• _Task objective_
Make an exact copy of the entries below with the pictures removed.

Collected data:
⟨

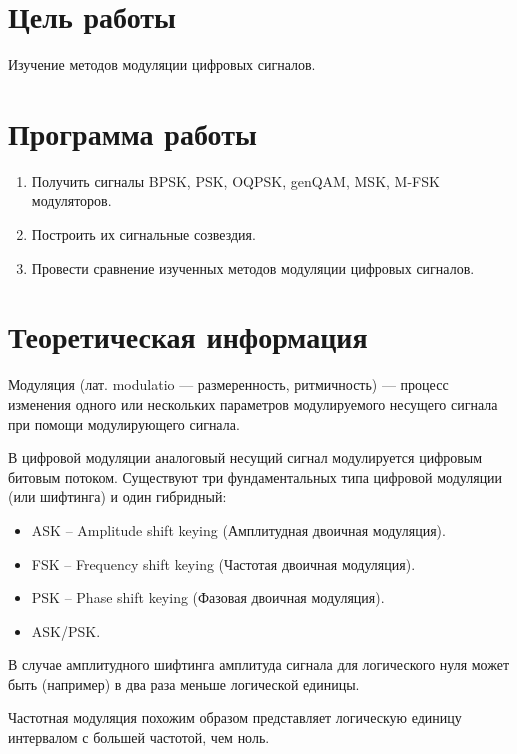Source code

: 
\usepackage{minted}




\setcounter{page}{2}



\section{Цель работы}
Изучение методов модуляции цифровых сигналов.

\section{Программа работы}
\begin{enumerate}
	\item Получить сигналы BPSK, PSK, OQPSK, genQAM, MSK, M-FSK модуляторов.
	\item Построить их сигнальные созвездия.
	\item Провести сравнение изученных методов модуляции цифровых сигналов.
	
\end{enumerate}

\section{Теоретическая информация}
Модуляция (лат. modulatio — размеренность, ритмичность) — процесс изменения одного или нескольких параметров модулируемого несущего сигнала при помощи модулирующего сигнала.

В цифровой модуляции аналоговый несущий сигнал модулируется цифровым битовым потоком.
Существуют три фундаментальных типа цифровой модуляции (или шифтинга) и один гибридный:
\begin{itemize}
	\item ASK – Amplitude shift keying (Амплитудная двоичная модуляция).
	\item FSK – Frequency shift keying (Частотая двоичная модуляция).
	\item PSK – Phase shift keying (Фазовая двоичная модуляция).
	\item ASK/PSK.
\end{itemize}

В случае амплитудного шифтинга амплитуда сигнала для логического нуля может быть (например) в два раза меньше логической единицы.

Частотная модуляция похожим образом представляет логическую единицу интервалом с большей частотой, чем ноль.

⟩

• _Solution for this problem_
Source code

: 
\usepackage{minted}




\setcounter{page}{2}



\section{Цель работы}
Изучение методов модуляции цифровых сигналов.

\section{Программа работы}
\begin{enumerate}
	\item Получить сигналы BPSK, PSK, OQPSK, genQAM, MSK, M-FSK модуляторов.
	\item Построить их сигнальные созвездия.
	\item Провести сравнение изученных методов модуляции цифровых сигналов.
	
\end{enumerate}

\section{Теоретическая информация}
Модуляция (лат. modulatio — размеренность, ритмичность) — процесс изменения одного или нескольких параметров модулируемого несущего сигнала при помощи модулирующего сигнала.

В цифровой модуляции аналоговый несущий сигнал модулируется цифровым битовым потоком.
Существуют три фундаментальных типа цифровой модуляции (или шифтинга) и один гибридный:
\begin{itemize}
	\item ASK – Amplitude shift keying (Амплитудная двоичная модуляция).
	\item FSK – Frequency shift keying (Частотая двоичная модуляция).
	\item PSK – Phase shift keying (Фазовая двоичная модуляция).
	\item ASK/PSK.
\end{itemize}

В случае амплитудного шифтинга амплитуда сигнала для логического нуля может быть (например) в два раза меньше логической единицы.

Частотная модуляция похожим образом представляет логическую единицу интервалом с большей частотой, чем ноль.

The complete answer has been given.